Another reminder: Updated JSR-277 specification (04/19/2007)

Tue May 22 14:42:17 PDT 2007

Richard S. Hall wrote:
> Bryan Atsatt wrote:
>> Hey Stanley,
>>
>> More comments inline.
>>
>> // Bryan
>>
>> Stanley M. Ho wrote:
>>> Hi Bryan,
>>>
>>> Thanks for the inputs. See my comments inline.
>>>
>>> Bryan Atsatt wrote:
>>>> Stanley,
>>>>
>>>> Here are my comments on both the spec and the apis.
>>>>
>>>> // Bryan
>>>>
>>>> SPEC
>>>> ====
>>>>
>>>> 1.5
>>>>
>>>> You are assuming that module-name==superpackage-name, right? Otherwise,
>>>> if we add import statements to 294, then these would have to specify
>>>> module names, thus creating a circular dependency.
>>>
>>> Right. I will clarify it in the next revision of the spec.
>>>
>>>> 2.1
>>>>
>>>> "is properly understood as a mathematical abstraction"
>>>>
>>>> This phrase seems unnecessary, and comes across as a bit highbrow to
>>>> me.
>>>>
>>>> "A module archive is inherently sealed, and it does not reference any
>>>> resource externally"
>>>>
>>>> The term "sealed" here could be confused with the manifest attribute.
>>>> Perhaps a better term is "self-contained". And the second phrase is a
>>>> bit confusing also, since imports do reference external "resources".
>>>> Perhaps if you said "may not directly reference external classes or
>>>> resources"?
>>>
>>> I will look for better words to describe it.
>>>
>>>> 2.2
>>>>
>>>> Should state that module name must == superpackage name.
>>>>
>>>> 2.4
>>>>
>>>> The members definition should be a list of *packages*, not classes.
>>>> That
>>>> is all the 294 proposal supports (I actually can't see it at the moment
>>>> since my HD died, but this is my recollection!).

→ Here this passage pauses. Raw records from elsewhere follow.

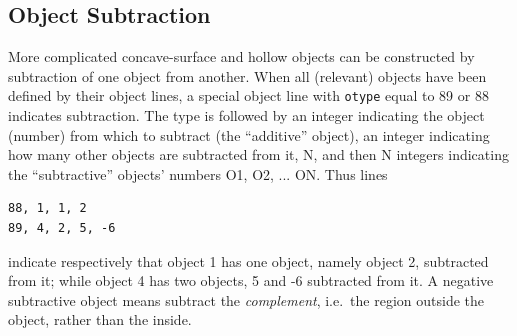 \documentclass[12pt]{article}
\begin{document}
\subsection{Object Subtraction}

More complicated concave-surface and hollow objects can be constructed
by subtraction of one object from another. When all (relevant) objects
have been defined by their object lines, a special object line with
\verb!otype! equal to 89 or 88 indicates subtraction. The type is
followed by an integer indicating the object (number) from which to
subtract (the ``additive'' object), an integer indicating how many
other objects are subtracted from it, N, and then N integers
indicating the ``subtractive'' objects' numbers O1, O2, ... ON. Thus lines
\begin{verbatim}
88, 1, 1, 2
89, 4, 2, 5, -6
\end{verbatim}
indicate respectively that object 1 has one object, namely object 2,
subtracted from it; while object 4 has two objects, 5 and -6
subtracted from it. A negative subtractive object means subtract the
\emph{complement}, i.e.\ the region outside the object, rather than
the inside.
\end{document}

I think it is
>>>> reasonable to assume it will stay this way.
>>>
>>> The member declared in the source file is indeed a list of packages.
>>> That said, based on my understanding of 294, the compiler would expand
>>> the member packages to a list of classes in the artifact. I will clarify
>>> it in the spec.
>>>
>>>> Version may be optional in a superpackage, but it is mandatory for a
>>>> module, right? This should be clarified.
>>>
>>> "mandatory" would mean something that we can check and enforce. Since
>>> version is declared using annotation in a superpackage, I don't think we
>>> can enforce it at build time. That said, we can still enforce it at
>>> deployment time if this is what you meant.
>>
>> Yes, the 277 spec should describe it as mandatory, and we should enforce
>> it at runtime. If it becomes possible to enforce it a compile time, we
>> would do so.
>>
>>>
>>>> The example members list should be package names only.
>>>>
>>>> 2.7.3
>>>>
>>>> I like this addition.
>>>
>>> I'm glad to know.
>>>
>>>> 2.7.4
>>>>
>>>> There may well be cases in which a module wants to re-export a
>>>> subset of
>>>> imported classes/resources. We should consider supporting this case.
>>>
>>> Could you describe the actual use cases for this?
>>
>> Package a.b contains and exports classes C and D.
>> Package x.y imports a.b, but only wants to re-export C.
>
> I am not sure that this case is such a good idea. By allowing it,
> wouldn't consumers of package x.y then potentially be able to see a D
> from some other provider...this seems like a recipe for subtle bugs. You
> mention the OSGi model below, but such subsetting of packages really
> breaks the OSGi model of atomic packages.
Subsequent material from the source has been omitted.